▶ **Work instructions**: Pictures do not belong in the copy; transcribe everything else in the records exactly.

▶ **Dataset**:
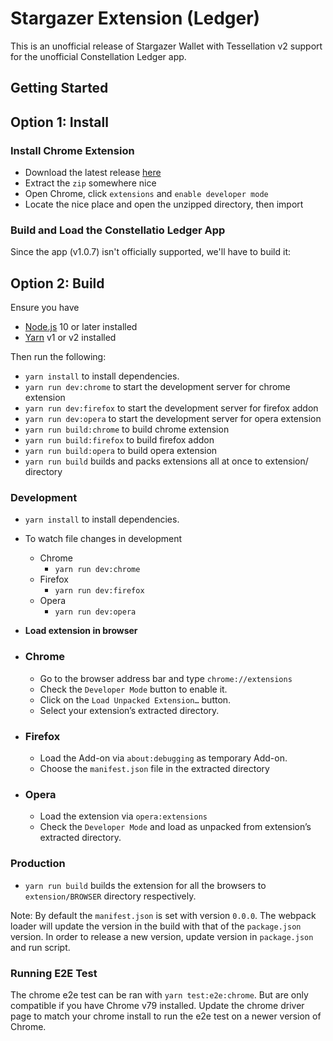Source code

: # Stargazer Extension (Ledger)

This is an unofficial release of Stargazer Wallet with Tessellation v2 support for the unofficial Constellation Ledger app.

## Getting Started

## Option 1: Install

### Install Chrome Extension

- Download the latest release [here](https://github.com/buzzgreyday/stargazer-wallet-ledger/releases/latest)
- Extract the `zip` somewhere nice
- Open Chrome, click `extensions` and `enable developer mode`
- Locate the nice place and open the unzipped directory, then import

### Build and Load the Constellatio Ledger App

Since the app (v1.0.7) isn't officially supported, we'll have to build it:

## Option 2: Build

Ensure you have

- [Node.js](https://nodejs.org) 10 or later installed
- [Yarn](https://yarnpkg.com) v1 or v2 installed

Then run the following:

- `yarn install` to install dependencies.
- `yarn run dev:chrome` to start the development server for chrome extension
- `yarn run dev:firefox` to start the development server for firefox addon
- `yarn run dev:opera` to start the development server for opera extension
- `yarn run build:chrome` to build chrome extension
- `yarn run build:firefox` to build firefox addon
- `yarn run build:opera` to build opera extension
- `yarn run build` builds and packs extensions all at once to extension/ directory

### Development

- `yarn install` to install dependencies.
- To watch file changes in development

  - Chrome
    - `yarn run dev:chrome`
  - Firefox
    - `yarn run dev:firefox`
  - Opera
    - `yarn run dev:opera`

- **Load extension in browser**

- ### Chrome

  - Go to the browser address bar and type `chrome://extensions`
  - Check the `Developer Mode` button to enable it.
  - Click on the `Load Unpacked Extension…` button.
  - Select your extension’s extracted directory.

- ### Firefox

  - Load the Add-on via `about:debugging` as temporary Add-on.
  - Choose the `manifest.json` file in the extracted directory

- ### Opera

  - Load the extension via `opera:extensions`
  - Check the `Developer Mode` and load as unpacked from extension’s extracted directory.

### Production

- `yarn run build` builds the extension for all the browsers to `extension/BROWSER` directory respectively.

Note: By default the `manifest.json` is set with version `0.0.0`. The webpack loader will update the version in the build with that of the `package.json` version. In order to release a new version, update version in `package.json` and run script.

### Running E2E Test

The chrome e2e test can be ran with `yarn test:e2e:chrome`. But are only compatible if you have 
Chrome v79 installed. Update the chrome driver page to match your chrome install to run the e2e test
on a newer version of Chrome.

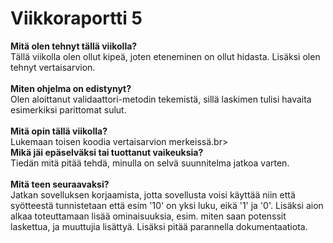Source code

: <h1>Viikkoraportti 5</h1>
<b>Mitä olen tehnyt tällä viikolla?</b><br>
Tällä viikolla olen ollut kipeä, joten eteneminen on ollut hidasta. Lisäksi olen tehnyt vertaisarvion.<br>
<br>
<b>Miten ohjelma on edistynyt?</b><br>
Olen aloittanut validaattori-metodin tekemistä, sillä laskimen tulisi havaita esimerkiksi parittomat sulut.
<br>
<br>
<b>Mitä opin tällä viikolla?</b><br>
Lukemaan toisen koodia vertaisarvion merkeissä.br>
<br>
<b>Mikä jäi epäselväksi tai tuottanut vaikeuksia?</b><br>
Tiedän mitä pitää tehdä, minulla on selvä suunnitelma jatkoa varten.<br>
<br>
<b>Mitä teen seuraavaksi?</b><br>
Jatkan sovelluksen korjaamista, jotta sovellusta voisi käyttää niin että syötteestä tunnistetaan että esim '10' on yksi luku, eikä '1' ja '0'.
Lisäksi aion alkaa toteuttamaan lisää ominaisuuksia, esim. miten saan potenssit laskettua, ja muuttujia lisättyä. Lisäksi pitää parannella dokumentaatiota.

▶ **Completed exercise**:
Source code

: # Stargazer Extension (Ledger)

This is an unofficial release of Stargazer Wallet with Tessellation v2 support for the unofficial Constellation Ledger app.

## Getting Started

## Option 1: Install

### Install Chrome Extension

- Download the latest release [here](https://github.com/buzzgreyday/stargazer-wallet-ledger/releases/latest)
- Extract the `zip` somewhere nice
- Open Chrome, click `extensions` and `enable developer mode`
- Locate the nice place and open the unzipped directory, then import

### Build and Load the Constellatio Ledger App

Since the app (v1.0.7) isn't officially supported, we'll have to build it:

## Option 2: Build

Ensure you have

- [Node.js](https://nodejs.org) 10 or later installed
- [Yarn](https://yarnpkg.com) v1 or v2 installed

Then run the following:

- `yarn install` to install dependencies.
- `yarn run dev:chrome` to start the development server for chrome extension
- `yarn run dev:firefox` to start the development server for firefox addon
- `yarn run dev:opera` to start the development server for opera extension
- `yarn run build:chrome` to build chrome extension
- `yarn run build:firefox` to build firefox addon
- `yarn run build:opera` to build opera extension
- `yarn run build` builds and packs extensions all at once to extension/ directory

### Development

- `yarn install` to install dependencies.
- To watch file changes in development

  - Chrome
    - `yarn run dev:chrome`
  - Firefox
    - `yarn run dev:firefox`
  - Opera
    - `yarn run dev:opera`

- **Load extension in browser**

- ### Chrome

  - Go to the browser address bar and type `chrome://extensions`
  - Check the `Developer Mode` button to enable it.
  - Click on the `Load Unpacked Extension…` button.
  - Select your extension’s extracted directory.

- ### Firefox

  - Load the Add-on via `about:debugging` as temporary Add-on.
  - Choose the `manifest.json` file in the extracted directory

- ### Opera

  - Load the extension via `opera:extensions`
  - Check the `Developer Mode` and load as unpacked from extension’s extracted directory.

### Production

- `yarn run build` builds the extension for all the browsers to `extension/BROWSER` directory respectively.

Note: By default the `manifest.json` is set with version `0.0.0`. The webpack loader will update the version in the build with that of the `package.json` version. In order to release a new version, update version in `package.json` and run script.

### Running E2E Test

The chrome e2e test can be ran with `yarn test:e2e:chrome`. But are only compatible if you have 
Chrome v79 installed. Update the chrome driver page to match your chrome install to run the e2e test
on a newer version of Chrome.

Source code

: <h1>Viikkoraportti 5</h1>
<b>Mitä olen tehnyt tällä viikolla?</b><br>
Tällä viikolla olen ollut kipeä, joten eteneminen on ollut hidasta. Lisäksi olen tehnyt vertaisarvion.<br>
<br>
<b>Miten ohjelma on edistynyt?</b><br>
Olen aloittanut validaattori-metodin tekemistä, sillä laskimen tulisi havaita esimerkiksi parittomat sulut.
<br>
<br>
<b>Mitä opin tällä viikolla?</b><br>
Lukemaan toisen koodia vertaisarvion merkeissä.br>
<br>
<b>Mikä jäi epäselväksi tai tuottanut vaikeuksia?</b><br>
Tiedän mitä pitää tehdä, minulla on selvä suunnitelma jatkoa varten.<br>
<br>
<b>Mitä teen seuraavaksi?</b><br>
Jatkan sovelluksen korjaamista, jotta sovellusta voisi käyttää niin että syötteestä tunnistetaan että esim '10' on yksi luku, eikä '1' ja '0'.
Lisäksi aion alkaa toteuttamaan lisää ominaisuuksia, esim. miten saan potenssit laskettua, ja muuttujia lisättyä. Lisäksi pitää parannella dokumentaatiota.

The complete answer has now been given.